Last Updated: 21 May 1999

CATEGORY: NO QUESTION OF PRINCIPLE

FEDERAL COURT OF AUSTRALIA

Rothmore Farms Pty Ltd (in liq) v Belgravia Pty Ltd [1999] FCA 127

ROTHMORE FARMS PTY LTD (IN LIQUIDATION) v BELGRAVIA PTY LTD (ACN 058 765 861), ANDREW CHARLES COOPER, AGRI-STEEL PTY LTD (ACN 083 806 179), TENNYSON TURNER, NOELENE MICHELLE COOPER and ROBERT JOHN MILLS

SG 3019 OF 1998

MANSFIELD J

ADELAIDE

25 MARCH 1999

IN THE FEDERAL COURT OF AUSTRALIA


SOUTH AUSTRALIA DISTRICT REGISTRY
SG 3019 OF 1998

BETWEEN:

ROTHMORE FARMS PTY LTD

(IN PROVISIONAL LIQUIDATION)

Applicant

AND:

BELGRAVIA PTY LTD (ACN 058 765 861)

First Respondent

ANDREW CHARLES COOPER

Second Respondent

AGRI-STEEL PTY LTD (ACN 083 806 179)

Third Respondent

TENNYSON TURNER

Fourth Respondent

NOELENE MICHELLE COOPER

Fifth Respondent

ROBERT JOHN MILLS

Sixth Respondent

JUDGE:

MANSFIELD J
DATE:
25 MARCH 1999
PLACE:
ADELAIDE

REASONS FOR DECISION

HIS HONOUR:

1 Earlier today I allowed an amendment of the application and of the present amended statement of claim. For the purposes of understanding the case in the context in which that and other proposed applications were made, I invited counsel for the applicant to open the case and that application and the present applications were made at the completion of the opening.
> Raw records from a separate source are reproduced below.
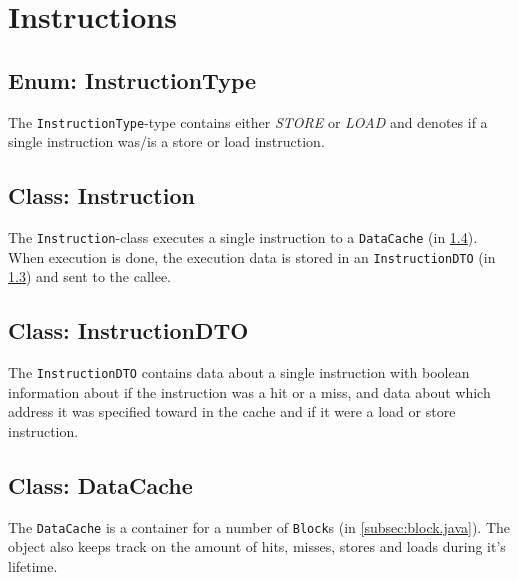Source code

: \documentclass[a4paper]{scrreprt}
\begin{document}


\section{Instructions}

\subsection{Enum: InstructionType}
\label{subsec:instructiontype.java}

The \texttt{InstructionType}-type contains either \textit{STORE} or \textit{LOAD} and denotes if a single instruction was/is a store or load instruction.



\subsection{Class: Instruction}
\label{subsec:instruction.java}

The \texttt{Instruction}-class executes a single instruction to a \texttt{DataCache} (in \ref{subsec:datacache.java}). When execution is done, the execution data is stored in an \texttt{InstructionDTO} (in \ref{subsec:instructiondto.java}) and sent to the callee.



\subsection{Class: InstructionDTO}
\label{subsec:instructiondto.java}

The \texttt{InstructionDTO} contains data about a single instruction with boolean information about if the instruction was a hit or a miss, and data about which address it was specified toward in the cache and if it were a load or store instruction.



\subsection{Class: DataCache}
\label{subsec:datacache.java}

The \texttt{DataCache} is a container for a number of \texttt{Block}s (in \ref{subsec:block.java}). The object also keeps track on the amount of hits, misses, stores and loads during it's lifetime.
\end{document}

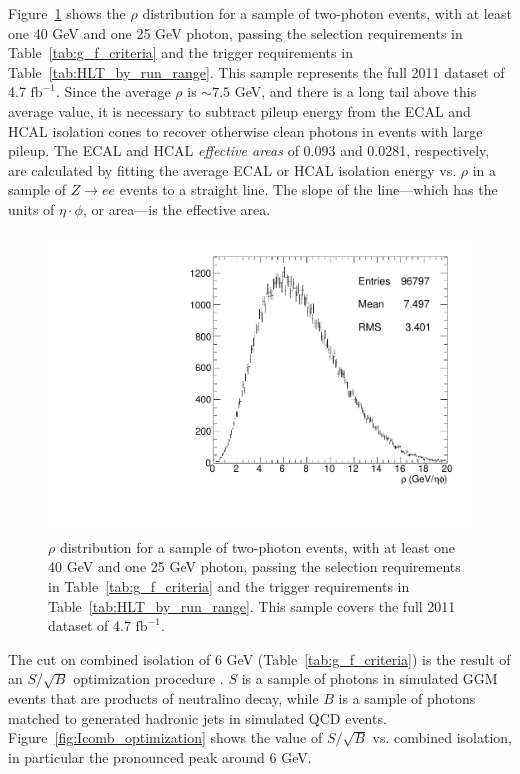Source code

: \documentclass[dissertation.tex]{subfiles}
\begin{document}
Figure~\ref{fig:preselected_rho} shows the $\rho$ distribution for a sample of two-photon events, with at least one 40 GeV and one 25 GeV photon, passing the selection requirements in Table~\ref{tab:g_f_criteria} and the trigger requirements in Table~\ref{tab:HLT_by_run_range}.  This sample represents the full 2011 dataset of 4.7 $\mbox{fb}^{-1}$.  Since the average $\rho$ is $\sim 7.5$ GeV, and there is a long tail above this average value, it is necessary to subtract pileup energy from the ECAL and HCAL isolation cones to recover otherwise clean photons in events with large pileup.  The ECAL and HCAL \textit{effective areas} of 0.093 and 0.0281, respectively, are calculated by fitting the average ECAL or HCAL isolation energy vs. $\rho$ in a sample of $Z\rightarrow ee$ events to a straight line.  The slope of the line---which has the units of $\eta\cdot\phi$, or area---is the effective area.

\begin{figure}
	\centering
	\includegraphics[scale=0.5]{preselected_rho}
	\caption{$\rho$ distribution for a sample of two-photon events, with at least one 40 GeV and one 25 GeV photon, passing the selection requirements in Table~\ref{tab:g_f_criteria} and the trigger requirements in Table~\ref{tab:HLT_by_run_range}.  This sample covers the full 2011 dataset of 4.7 $\mbox{fb}^{-1}$.}
	\label{fig:preselected_rho}
\end{figure}

\marginpar{\textcolor{blue}{New}}The cut on combined isolation of 6 GeV (Table~\ref{tab:g_f_criteria}) is the result of an $S/\sqrt{B}$ optimization procedure \cite{CMS_AN-2011-515}.  $S$ is a sample of photons in simulated GGM events that are products of neutralino decay, while $B$ is a sample of photons matched to generated hadronic jets in simulated QCD events.  Figure~\ref{fig:Icomb_optimization} shows the value of $S/\sqrt{B}$ vs. combined isolation, in particular the pronounced peak around 6 GeV.
\end{document}

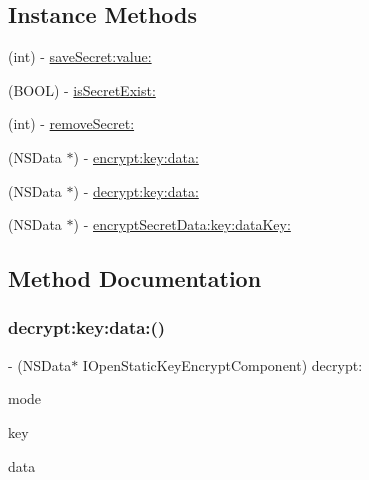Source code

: \subsection*{Instance Methods}
\begin{DoxyCompactItemize}
\item 
(int) -\/ \mbox{\hyperlink{protocol_i_open_static_key_encrypt_component_01-p_affdd20bcddb0a63f5001df8d18443aa1}{save\+Secret\+:value\+:}}
\item 
(B\+O\+OL) -\/ \mbox{\hyperlink{protocol_i_open_static_key_encrypt_component_01-p_aee7dd20f6207eaa1913f483a97894eed}{is\+Secret\+Exist\+:}}
\item 
(int) -\/ \mbox{\hyperlink{protocol_i_open_static_key_encrypt_component_01-p_adda2a40b5b5aaabbf9c574f100883453}{remove\+Secret\+:}}
\item 
(N\+S\+Data $\ast$) -\/ \mbox{\hyperlink{protocol_i_open_static_key_encrypt_component_01-p_a30c3048e42624cffc4c0ebddbe1efb28}{encrypt\+:key\+:data\+:}}
\item 
(N\+S\+Data $\ast$) -\/ \mbox{\hyperlink{protocol_i_open_static_key_encrypt_component_01-p_a93cf7d6c8fa5dc13c5536766146c2105}{decrypt\+:key\+:data\+:}}
\item 
(N\+S\+Data $\ast$) -\/ \mbox{\hyperlink{protocol_i_open_static_key_encrypt_component_01-p_a2421c129a9a1c54ddbe92e2d1deeb758}{encrypt\+Secret\+Data\+:key\+:data\+Key\+:}}
\end{DoxyCompactItemize}


\subsection{Method Documentation}
\mbox{\label{protocol_i_open_static_key_encrypt_component_01-p_a93cf7d6c8fa5dc13c5536766146c2105}} 
\subsubsection{\texorpdfstring{decrypt\+:key\+:data\+:()}{decrypt:key:data:()}}
{\footnotesize\ttfamily -\/ (N\+S\+Data$\ast$ I\+Open\+Static\+Key\+Encrypt\+Component) decrypt\+: \begin{DoxyParamCaption}\item[{(N\+S\+Integer)}]{mode }\item[{key:(N\+S\+String $\ast$)}]{key }\item[{data:(N\+S\+Data $\ast$)}]{data }\end{DoxyParamCaption}}

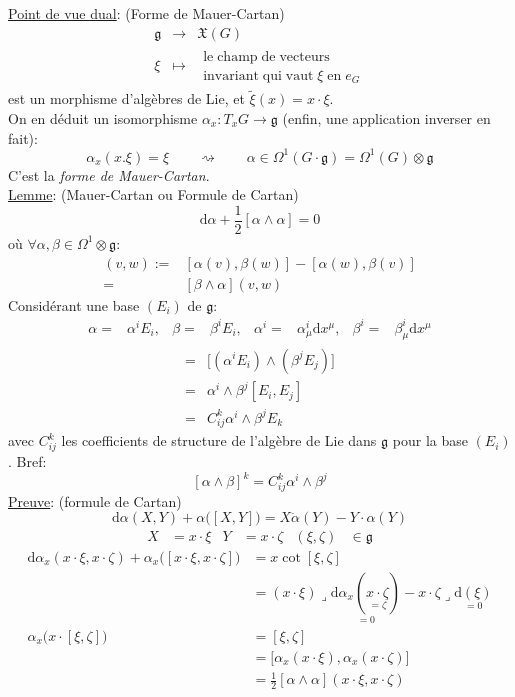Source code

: \documentclass[a4paper,11pt]{article}
\renewcommand{\d}{{\mathrm{d}}}
\begin{document}
\noindent \underline{Point de vue dual}: (Forme de Mauer-Cartan)
$$\begin{matrix}
\mathfrak{g} & \to & \mathfrak{X}(G)\\
\xi & \mapsto & \begin{matrix}
\mathrm{le}\;\mathrm{champ}\;\mathrm{de}\;\mathrm{vecteurs}\\
\mathrm{invariant}\;\mathrm{qui}\;\mathrm{vaut}\;\xi\;\mathrm{en}\;e_G
\end{matrix}
\end{matrix}$$
est un morphisme d'algèbres de Lie, et $\tilde \xi (x) = x \cdot \xi$.\\
On en déduit un isomorphisme $\alpha_x : T_x G \to \mathfrak{g}$ (enfin, une application inverser en fait):
$$\alpha_x (x.\xi)= \xi \quad \quad \rightsquigarrow \quad\quad \alpha \in \Omega^1 (G\cdot \mathfrak{g}) = \Omega^1(G)\otimes \mathfrak{g}$$
C'est la \emph{forme de Mauer-Cartan}.
\\
\underline{Lemme}: (Mauer-Cartan ou Formule de Cartan)
$$\d \alpha + \frac{1}{2} [\alpha \wedge \alpha] = 0$$
où $\forall \alpha, \beta \in \Omega^1 \otimes \mathfrak{g}$:
\begin{align*}
[\alpha \wedge \beta ] (v,w) :=& [\alpha(v),\beta(w)] - [\alpha(w),\beta(v)]\\ =& [\beta\wedge\alpha](v,w)
\end{align*}
Considérant une base $(E_i)$ de $\mathfrak{g}$:
\begin{align*}
\alpha =& \alpha^i E_i, &\beta =& \beta^i E_i, &\alpha^i =& \alpha^i_\mu \d x^\mu, &\beta^i =& \beta^i_\mu \d x^\mu
\end{align*}
\begin{align*}
[\alpha\wedge\beta] =& \big[(\alpha^i E_i)\wedge(\beta^jE_j)\big]\\
=& \alpha^i\wedge\beta^j [E_i,E_j]\\
=& C^k_{ij} \alpha^i \wedge \beta^j E_k
\end{align*}
avec $C^k_{ij}$ les coefficients de structure de l'algèbre de Lie dans $\mathfrak{g}$ pour la base $(E_i)$. Bref:
$$[\alpha\wedge\beta]^k = C^k_{ij} \alpha^i \wedge \beta^j$$
\underline{Preuve}: (formule de Cartan)
$$\d \alpha (X,Y) + \alpha\big([X,Y]\big) = X\dot \alpha(Y) - Y\cdot \alpha(Y)$$
\begin{align*}
X &= x\cdot \xi & Y&= x \cdot \zeta & (\xi,\zeta)&\in \mathfrak{g}
\end{align*}
\begin{align*}
\d \alpha_x (x\cdot \xi, x \cdot \zeta) + \alpha_x \big([x\cdot \xi, x\cdot \zeta]\big) &= x \cot [\xi, \zeta]\\
&= (x\cdot\xi) \lrcorner \underset{=0}{\d\alpha_x(\underset{=\zeta}{x\cdot\zeta})} - x\cdot \zeta \lrcorner \underset{=0}{\d (\xi)}\\
\alpha_x\big(x\cdot[\xi,\zeta]\big) &= [\xi,\zeta]\\
&= \big[\alpha_x (x\cdot\xi), \alpha_x(x\cdot \zeta)\big]\\
&=\frac{1}{2} [\alpha\wedge\alpha] (x\cdot \xi, x \cdot \zeta)
\end{align*}
\end{document}
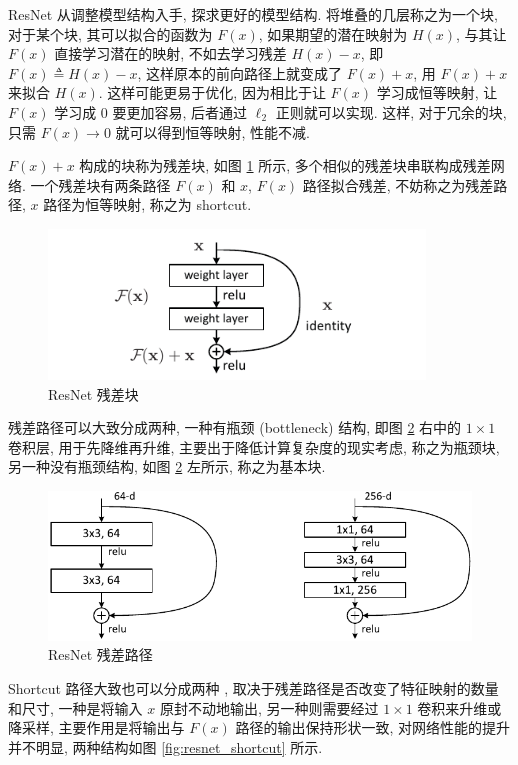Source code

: \documentclass[12pt]{article}
\begin{document}
ResNet 从调整模型结构入手, 探求更好的模型结构. 将堆叠的几层称之为一个块, 对于某个块, 其可以拟合的函数为 $F(x)$, 如果期望的潜在映射为 $H(x)$, 与其让 $F(x)$ 直接学习潜在的映射, 不如去学习残差 $H(x)-x$, 即 $F(x)\triangleq H(x)-x$, 这样原本的前向路径上就变成了 $F(x)+x$, 用 $F(x)+x$ 来拟合 $H(x)$. 这样可能更易于优化, 因为相比于让 $F(x)$ 学习成恒等映射, 让 $F(x)$ 学习成 0 要更加容易, 后者通过 $\ell_2$ 正则就可以实现. 这样, 对于冗余的块, 只需 $F(x)\rightarrow 0$ 就可以得到恒等映射, 性能不减. 

$F(x)+x$ 构成的块称为残差块, 如图 \ref{fig:resnet} 所示, 多个相似的残差块串联构成残差网络. 一个残差块有两条路径 $F(x)$ 和 $x$, $F(x)$ 路径拟合残差, 不妨称之为残差路径, $x$ 路径为恒等映射, 称之为 shortcut. 

\begin{figure}[htbp]
  \centering
  \includegraphics[width=10cm]{block.pdf}
  \caption{ResNet 残差块}
  \label{fig:resnet}
\end{figure}

残差路径可以大致分成两种, 一种有瓶颈 (bottleneck) 结构, 即图 \ref{fig:resnet_function} 右中的 $1\times1$ 卷积层, 用于先降维再升维, 主要出于降低计算复杂度的现实考虑, 称之为瓶颈块, 另一种没有瓶颈结构, 如图 \ref{fig:resnet_function} 左所示, 称之为基本块. 

\begin{figure}[htbp]
  \centering
  \includegraphics[width=12cm]{block_deeper.pdf}
  \caption{ResNet 残差路径}
  \label{fig:resnet_function}
\end{figure}

Shortcut 路径大致也可以分成两种 \cite{Zhang2020Dive}, 取决于残差路径是否改变了特征映射的数量和尺寸, 一种是将输入 $x$ 原封不动地输出, 另一种则需要经过 $1\times1$ 卷积来升维或降采样, 主要作用是将输出与 $F(x)$ 路径的输出保持形状一致, 对网络性能的提升并不明显, 两种结构如图 \ref{fig:resnet_shortcut} 所示.
\end{document}
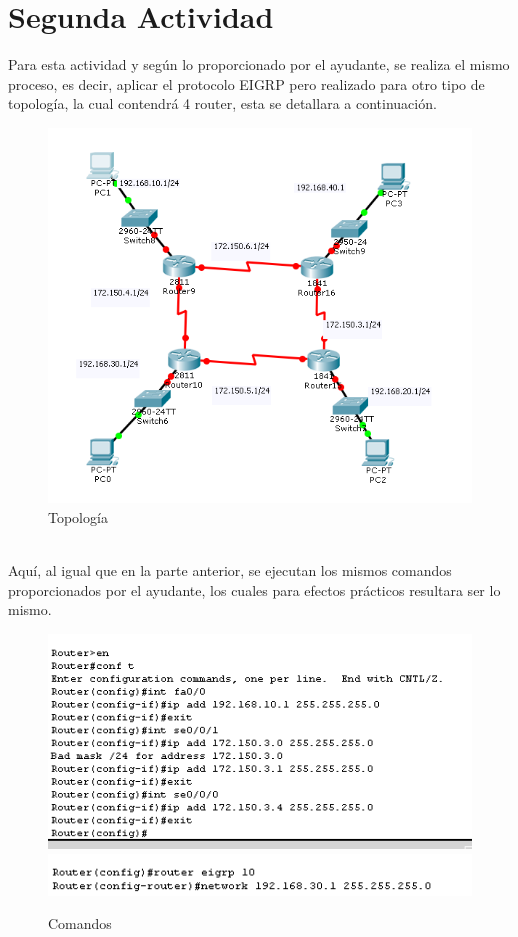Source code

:\documentclass[spanish]{udpreport}
\begin{document}
\section{Segunda Actividad}
Para esta actividad y según lo proporcionado por el ayudante, se realiza el mismo proceso, es decir, aplicar el protocolo EIGRP pero realizado para otro tipo de topología, la cual contendrá 4 router, esta se detallara a continuación.
\begin{figure}[h]
    \centering
    \includegraphics[scale=0.4]{images/co.png}
    \caption{Topología}
    \label{fig:my_label}
\end{figure}
\\ Aquí, al igual que en la parte anterior, se ejecutan los mismos comandos proporcionados por el ayudante, los cuales para efectos prácticos resultara ser lo mismo. 
\\
\begin{figure}[h]
    \centering
    \includegraphics[scale=0.4]{images/22.png}
    \includegraphics[scale=0.5]{images/112.png}
    \caption{Comandos}
    \label{fig:my_label}
\end{figure}
\end{document}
2 There are two applications now made by the respondents. One is to strike out the proceedings. As I perceive it, that application is made on two general grounds. The first is that the proceedings are an abuse of process, and the second general ground is that in various respects the proceedings are said to be untenable. I will refer to the individual arguments in these reasons. The second application is for an adjournment of the proceedings. Again there seemed to be two grounds on which that application is brought. One is that the amendment allowed earlier today requires an adjournment in the interests of fairness, and the other is that the late delivery of material requires such an adjournment. Again, I will deal with those separately.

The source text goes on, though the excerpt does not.